La Libye, terre de feu, traverse un nouvel épisode dans la guerre interne qui déchire le pays. Le désormais fort célèbre maréchal Khalifa Haftar, a déclaré, le 27 avril, avoir le « mandat du peuple » pour gouverner le pays et reconquérir Tripoli, siège du gouvernement d’union nationale (GNA) reconnu par la communauté internationale. Dans la ville de Benghazi, sous son contrôle depuis 2017, ainsi que dans le Sud, ses soutiens ont aussitôt salué l’annonce de cette expédition. Le chef de guerre est soutenu par l’Égypte, l’Arabie saoudite, les Émirats arabes, la Russie et… la France.

En cavalier seul, Haftar fait fi des institutions

Tout comme en décembre 2017, Haftar annonce dans la foulée « la fin de l’accord de Skhirat » signé en décembre 2015 sous l’égide de l’ONU et dont est issu le GNA. Il ne s’embarrasse pas non plus d’une quelconque légitimité de sa posture guerrière. La Chambre des représentants (parlement élu en 2014), basée à Tobrouk et présidée par Ageela Saleh, et le gouvernement de l’Est, également basé à Tobrouk et présidé par Abdullah Al Thani, comptent pour du beurre. Les deux institutions civiles de son camp sont superbement ignorées. Le maréchal fait cavalier seul et fait entendre un bruit de botte.

Vu de Tripoli, un nouveau coup d’État aux airs de «farce»

Sa menace n’impressionne pas cependant Tripoli. Le premier ministre, Fayez el-Sarraj, évoque une « farce et un nouveau coup d’État, s’ajoutant à une série d’autres », une fuite en avant en somme pour « dissimuler la défaite de ses milices et mercenaires ». Les troupes de Khalifa Haftar (Armée nationale libyenne, LNA) essuieraient de sérieux revers sur le terrain des combats, dont la perte de contrôle de quelques villes de l’Ouest libyen. Les belligérants actionnent leurs soutiens respectifs pour se réarmer et poursuivre les combats.

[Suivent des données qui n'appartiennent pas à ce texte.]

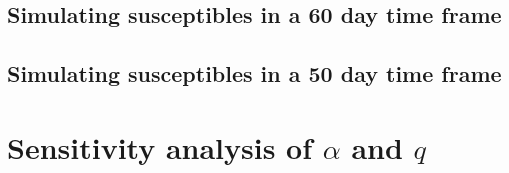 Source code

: \subsection{Simulating susceptibles in a 60 day time frame}


\subsection{Simulating susceptibles in a 50 day time frame}



\section{Sensitivity analysis of $\alpha$ and $q$}

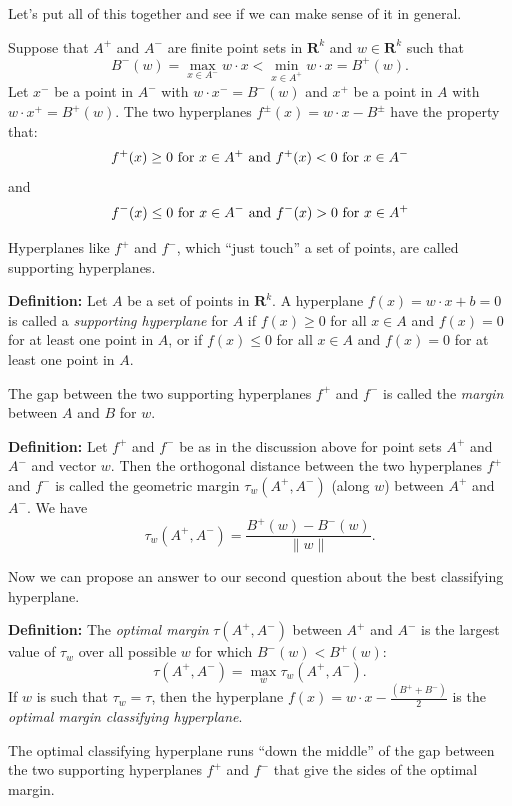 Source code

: \documentclass[
  11pt,
  letterpaper,
]{scrbook}
\theoremstyle{plain}
\theoremstyle{plain}
\theoremstyle{remark}
\begin{document}
Let's put all of this together and see if we can make sense of it in
general.

Suppose that \(A^{+}\) and \(A^{-}\) are finite point sets in
\(\mathbf{R}^{k}\) and \(w\in\mathbf{R}^{k}\) such that \[
B^{-}(w)=\max_{x\in A^{-}}w\cdot x < \min_{x\in A^{+}}w\cdot x=B^{+}(w).
\] Let \(x^{-}\) be a point in \(A^{-}\) with \(w\cdot x^{-}=B^{-}(w)\)
and \(x^{+}\) be a point in \(A\) with \(w\cdot x^{+}=B^{+}(w)\). The
two hyperplanes \(f^{\pm}(x) = w\cdot x - B^{\pm}\) have the property
that: \[
f^{+}(x)\ge 0\hbox{ for }x\in A^{+}\hbox{ and }f^{+}(x)<0\hbox{ for }x\in A^{-}
\] and \[
f^{-}(x)\le 0\hbox{ for }x\in A^{-}\hbox{ and }f^{-}(x)>0\hbox{ for }x\in A^{+}
\]

Hyperplanes like \(f^{+}\) and \(f^{-}\), which ``just touch'' a set of
points, are called supporting hyperplanes.

\textbf{Definition:} Let \(A\) be a set of points in \(\mathbf{R}^{k}\).
A hyperplane \(f(x)=w\cdot x+b=0\) is called a \emph{supporting
hyperplane} for \(A\) if \(f(x)\ge 0\) for all \(x\in A\) and \(f(x)=0\)
for at least one point in \(A\), or if \(f(x)\le 0\) for all \(x\in A\)
and \(f(x)=0\) for at least one point in \(A\).

The gap between the two supporting hyperplanes \(f^{+}\) and \(f^{-}\)
is called the \emph{margin} between \(A\) and \(B\) for \(w\).

\textbf{Definition:} Let \(f^{+}\) and \(f^{-}\) be as in the discussion
above for point sets \(A^{+}\) and \(A^{-}\) and vector \(w\). Then the
orthogonal distance between the two hyperplanes \(f^{+}\) and \(f^{-}\)
is called the geometric margin \(\tau_{w}(A^{+},A^{-})\) (along \(w\))
between \(A^{+}\) and \(A^{-}\). We have \[
\tau_{w}(A^{+},A^{-})=\frac{B^{+}(w)-B^{-}(w)}{\|w\|}.
\]

Now we can propose an answer to our second question about the best
classifying hyperplane.

\textbf{Definition:} The \emph{optimal margin} \(\tau(A^{+},A^{-})\)
between \(A^{+}\) and \(A^{-}\) is the largest value of \(\tau_{w}\)
over all possible \(w\) for which \(B^{-}(w)<B^{+}(w)\): \[
\tau(A^{+},A^{-}) = \max_{w} \tau_{w}(A^{+},A^{-}).
\] If \(w\) is such that \(\tau_{w}=\tau\), then the hyperplane
\(f(x)=w\cdot x - \frac{(B^{+}+B^{-})}{2}\) is the \emph{optimal margin
classifying hyperplane}.

The optimal classifying hyperplane runs ``down the middle'' of the gap
between the two supporting hyperplanes \(f^{+}\) and \(f^{-}\) that give
the sides of the optimal margin.
\end{document}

Les Nations unies appellent à des pourparlers

La mission d’appui des Nations unies en Libye (Manul) tente de se frayer un chemin sur ce terrain de guerre. Dans un communiqué, elle appelle les deux parties à « reprendre les pourparlers de la Commission militaire (…) par visioconférence, si nécessaire, afin d’aboutir à un cessez-le-feu durable ». La Manul s’adresse aussi aux « États membres, qui alimentent directement le conflit en leur fournissant des armes et des mercenaires (…), à user de leur influence pour respecter et faire respecter l’embargo sur les armes » décrété par l’ONU. Le communiqué intervient au lendemain de l’annonce par Haftar d’une trêve rejetée par ses rivaux, exigeant des « garanties et des mécanismes internationaux » pour surveiller son application.

L’Algérie manifeste enfin son intention de jouer un rôle au plan diplomatique. « Nous souhaitons que la solution libyenne soit fondée sur une légitimité populaire », a affirmé le président, Abdelmadjid Tebboune, lors d’une rencontre avec la presse. La Libye, dans le chaos, demeure pour l’instant otage des luttes d’influence des acteurs régionaux.